The input: Begin

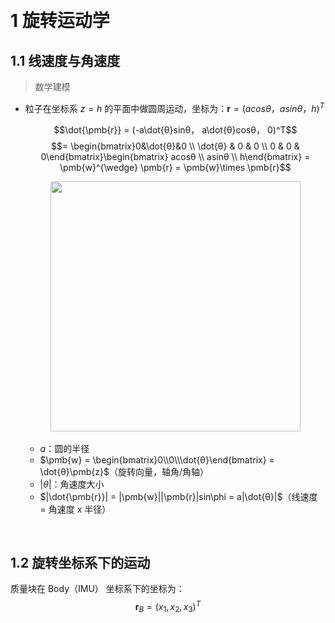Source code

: &emsp;
# 1 旋转运动学

## 1.1 线速度与角速度
>数学建模
- 粒子在坐标系 $z=h$ 的平面中做圆周运动，坐标为：$\pmb{r} = (acosθ， asinθ， h)^T$

    $$\dot{\pmb{r}} = (-a\dot{θ}sinθ， a\dot{θ}cosθ， 0)^T$$
    $$= \begin{bmatrix}0&\dot{θ}&0 \\
    \dot{θ} & 0 & 0 \\
    0 & 0 & 0\end{bmatrix}\begin{bmatrix}
    acosθ \\ asinθ \\ h\end{bmatrix} = 
    \pmb{w}^{\wedge} \pmb{r} =  \pmb{w}\times \pmb{r}$$

    <div align="center">
    <image src="./imgs/1.png" width = 400>
    </div>
    &emsp;

    - $a$：圆的半径
    - $\pmb{w} = \begin{bmatrix}0\\0\\\dot{θ}\end{bmatrix} = \dot{θ}\pmb{z}$（旋转向量，轴角/角轴）
    - $|\dot{θ}|$：角速度大小
    - $|\dot{\pmb{r}}| = |\pmb{w}||\pmb{r}|sin\phi = a|\dot{θ}|$（线速度 = 角速度 x 半径）

&emsp;
## 1.2 旋转坐标系下的运动

质量块在 Body（IMU） 坐标系下的坐标为：
$$\pmb{r}_B = (x_1, x_2, x_3)^T$$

The input: End

◆ What to produce ◆
Every entry above needs to be duplicated exactly, without its images.

◆ Task answer ◆
Source code

: &emsp;
# 1 旋转运动学

## 1.1 线速度与角速度
>数学建模
- 粒子在坐标系 $z=h$ 的平面中做圆周运动，坐标为：$\pmb{r} = (acosθ， asinθ， h)^T$

    $$\dot{\pmb{r}} = (-a\dot{θ}sinθ， a\dot{θ}cosθ， 0)^T$$
    $$= \begin{bmatrix}0&\dot{θ}&0 \\
    \dot{θ} & 0 & 0 \\
    0 & 0 & 0\end{bmatrix}\begin{bmatrix}
    acosθ \\ asinθ \\ h\end{bmatrix} = 
    \pmb{w}^{\wedge} \pmb{r} =  \pmb{w}\times \pmb{r}$$

    <div align="center">
    <image src="./imgs/1.png" width = 400>
    </div>
    &emsp;

    - $a$：圆的半径
    - $\pmb{w} = \begin{bmatrix}0\\0\\\dot{θ}\end{bmatrix} = \dot{θ}\pmb{z}$（旋转向量，轴角/角轴）
    - $|\dot{θ}|$：角速度大小
    - $|\dot{\pmb{r}}| = |\pmb{w}||\pmb{r}|sin\phi = a|\dot{θ}|$（线速度 = 角速度 x 半径）

&emsp;
## 1.2 旋转坐标系下的运动

质量块在 Body（IMU） 坐标系下的坐标为：
$$\pmb{r}_B = (x_1, x_2, x_3)^T$$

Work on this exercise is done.